143 — SemMedDB: a PubMed-scale repository of biomedical semantic predications

Kilicoglu et al (10.1093/bioinformatics/bts591)

Read on 10 January 2018
#NLP  #medicine  #healthcare  #database  #knowledge-graph  #semantics 

SemMedDB is a database that lists semantic predictions that have been automatically extracted from PubMed-listed article titles and abstracts. For example, it might read this title and decide that (SemMedDB DATABASE_OF biomedical semantic predictions)… admittedly an underwhelming example… A better example is this one, from the paper:

Infection-CAUSES-Guillain-Barre Syndrome

from the sentence

Infections can trigger GBS.

SemRep, the engine used to extract semantics from free text, looks for common predicates to fill its knowledge-graph such as INHIBITS, TREATS, STIMULATES, etc. The database includes gene-disease relationships, pharmacogenomics, synonymization, and more… and achieves mid-fifties to low-eighties precision and recall when compared against human responses. Of the data used to construct the KG, almost all are parsed sentences; some other data-sources are lists of citations (suggesting associations between topics) and summary-statistics computed over the KG itself.

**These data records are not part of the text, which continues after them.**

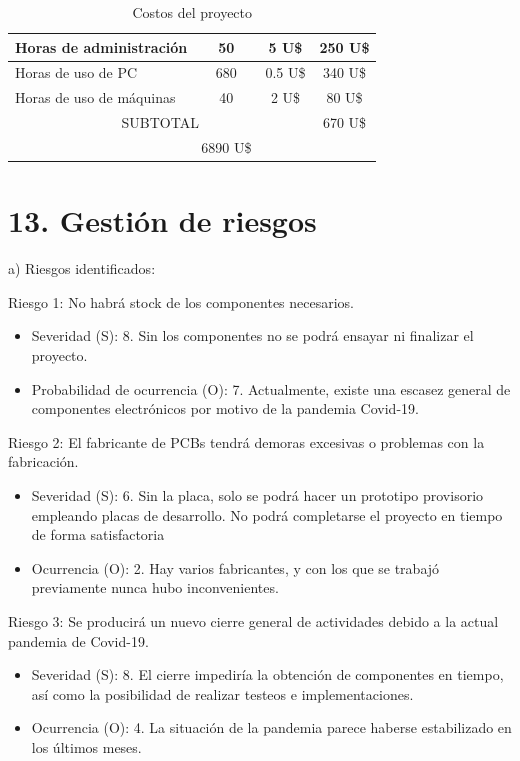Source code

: \documentclass[
11pt, %
]{charter}
\begin{document}
\begin{table}[htpb]
\begin{tabularx}{\linewidth}{@{}|X|c|r|r|@{}}
Horas de administración &
  \multicolumn{1}{c|}{50} &
  \multicolumn{1}{c|}{5 U\$} &
  \multicolumn{1}{c|}{250 U\$} \\ \hline 

Horas de uso de PC &
  \multicolumn{1}{c|}{680} &
  \multicolumn{1}{c|}{0.5 U\$} &
  \multicolumn{1}{c|}{340 U\$} \\ \hline 
  
Horas de uso de máquinas &
  \multicolumn{1}{c|}{40} &
  \multicolumn{1}{c|}{2 U\$} &
  \multicolumn{1}{c|}{80 U\$} \\ \hline 

\multicolumn{3}{|c|}{SUBTOTAL} &
  \multicolumn{1}{c|}{670 U\$} \\ \hline
\rowcolor[HTML]{C0C0C0}
\multicolumn{3}{|c|}{TOTAL} &
\multicolumn{1}{c|}{6890 U\$}
   \\ \hline
\end{tabularx}%
\caption{Costos del proyecto}
\label{tab:costosProyecto}
\end{table}


\section{13. Gestión de riesgos}
\label{sec:riesgos}

a) Riesgos identificados:

Riesgo 1: No habrá stock de los componentes necesarios.
\begin{itemize}
	\item Severidad (S): 8. Sin los componentes no se podrá ensayar ni finalizar el proyecto.
	\item Probabilidad de ocurrencia (O): 7. Actualmente, existe una escasez general de componentes electrónicos por motivo de la pandemia Covid-19. 
\end{itemize}   

Riesgo 2: El fabricante de PCBs tendrá demoras excesivas o problemas con la fabricación.
\begin{itemize}
	\item Severidad (S): 6. Sin la placa, solo se podrá hacer un prototipo provisorio empleando placas de desarrollo. No podrá completarse el proyecto en tiempo de forma satisfactoria
	\item Ocurrencia (O): 2. Hay varios fabricantes, y con los que se trabajó previamente nunca hubo inconvenientes.
\end{itemize}

Riesgo 3: Se producirá un nuevo cierre general de actividades debido a la actual pandemia de Covid-19.
\begin{itemize}
	\item Severidad (S): 8. El cierre impediría la obtención de componentes en tiempo, así como la posibilidad de realizar testeos e implementaciones.
	\item Ocurrencia (O): 4. La situación de la pandemia parece haberse estabilizado en los últimos meses.
\end{itemize}
\end{document}
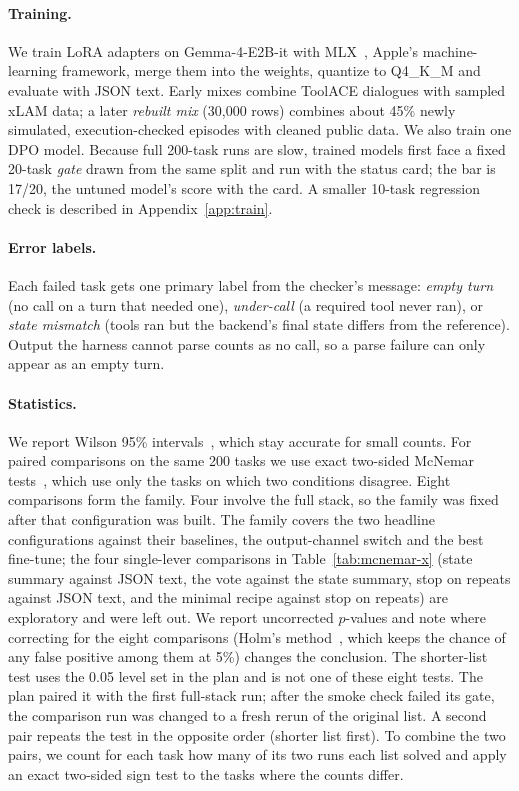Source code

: \documentclass[11pt]{article}
\begin{document}
\paragraph{Training.} We train LoRA adapters on Gemma-4-E2B-it with MLX~\cite{mlx}, Apple's machine-learning framework, merge them into the weights, quantize to Q4\_K\_M and evaluate with JSON text. Early mixes combine ToolACE dialogues with sampled xLAM data; a later \emph{rebuilt mix} (30{,}000 rows) combines about 45\% newly simulated, execution-checked episodes with cleaned public data. We also train one DPO model. Because full 200-task runs are slow, trained models first face a fixed 20-task \emph{gate} drawn from the same split and run with the status card; the bar is 17/20, the untuned model's score with the card. A smaller 10-task regression check is described in Appendix~\ref{app:train}.

\paragraph{Error labels.} Each failed task gets one primary label from the checker's message: \emph{empty turn} (no call on a turn that needed one), \emph{under-call} (a required tool never ran), or \emph{state mismatch} (tools ran but the backend's final state differs from the reference). Output the harness cannot parse counts as no call, so a parse failure can only appear as an empty turn.

\paragraph{Statistics.} We report Wilson 95\% intervals~\cite{wilson1927}, which stay accurate for small counts. For paired comparisons on the same 200 tasks we use exact two-sided McNemar tests~\cite{mcnemar1947}, which use only the tasks on which two conditions disagree. Eight comparisons form the family. Four involve the full stack, so the family was fixed after that configuration was built. The family covers the two headline configurations against their baselines, the output-channel switch and the best fine-tune; the four single-lever comparisons in Table~\ref{tab:mcnemar-x} (state summary against JSON text, the vote against the state summary, stop on repeats against JSON text, and the minimal recipe against stop on repeats) are exploratory and were left out. We report uncorrected $p$-values and note where correcting for the eight comparisons (Holm's method~\cite{holm1979}, which keeps the chance of any false positive among them at 5\%) changes the conclusion. The shorter-list test uses the 0.05 level set in the plan and is not one of these eight tests. The plan paired it with the first full-stack run; after the smoke check failed its gate, the comparison run was changed to a fresh rerun of the original list. A second pair repeats the test in the opposite order (shorter list first). To combine the two pairs, we count for each task how many of its two runs each list solved and apply an exact two-sided sign test to the tasks where the counts differ.
\end{document}
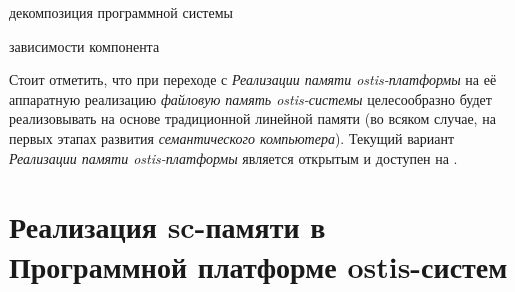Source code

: \begin{SCn}
\begin{scnrelfromset}{декомпозиция программной системы}
\end{scnrelfromset}
\begin{scnrelfromset}{зависимости компонента}
\end{scnrelfromset}
\end{SCn}

Стоит отметить, что при переходе с \textit{Реализации памяти ostis-платформы} на её аппаратную реализацию \textit{файловую память ostis-системы} целесообразно будет реализовывать на основе традиционной линейной памяти (во всяком случае, на первых этапах развития \textit{семантического компьютера}). Текущий вариант \textit{Реализации памяти ostis-платформы} является открытым и доступен на .

\section{Реализация sc-памяти в Программной платформе ostis-систем}
\label{sec_soft_platform_sc_memory}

This system is stored and queriable as a SQL database (which is interesting, since there are so many graph databases available now); it can be reached at https://skr3.nlm.nih.gov/SemMedDB/.

This sort of platform is very interesting for automating medical insights; even though the low precision/recall means that it’s not necessarily quite useful in a clinical setting yet, improvements to SemRep (or swapping out for another NLP parser) could make big improvements in automatable literature search and understanding.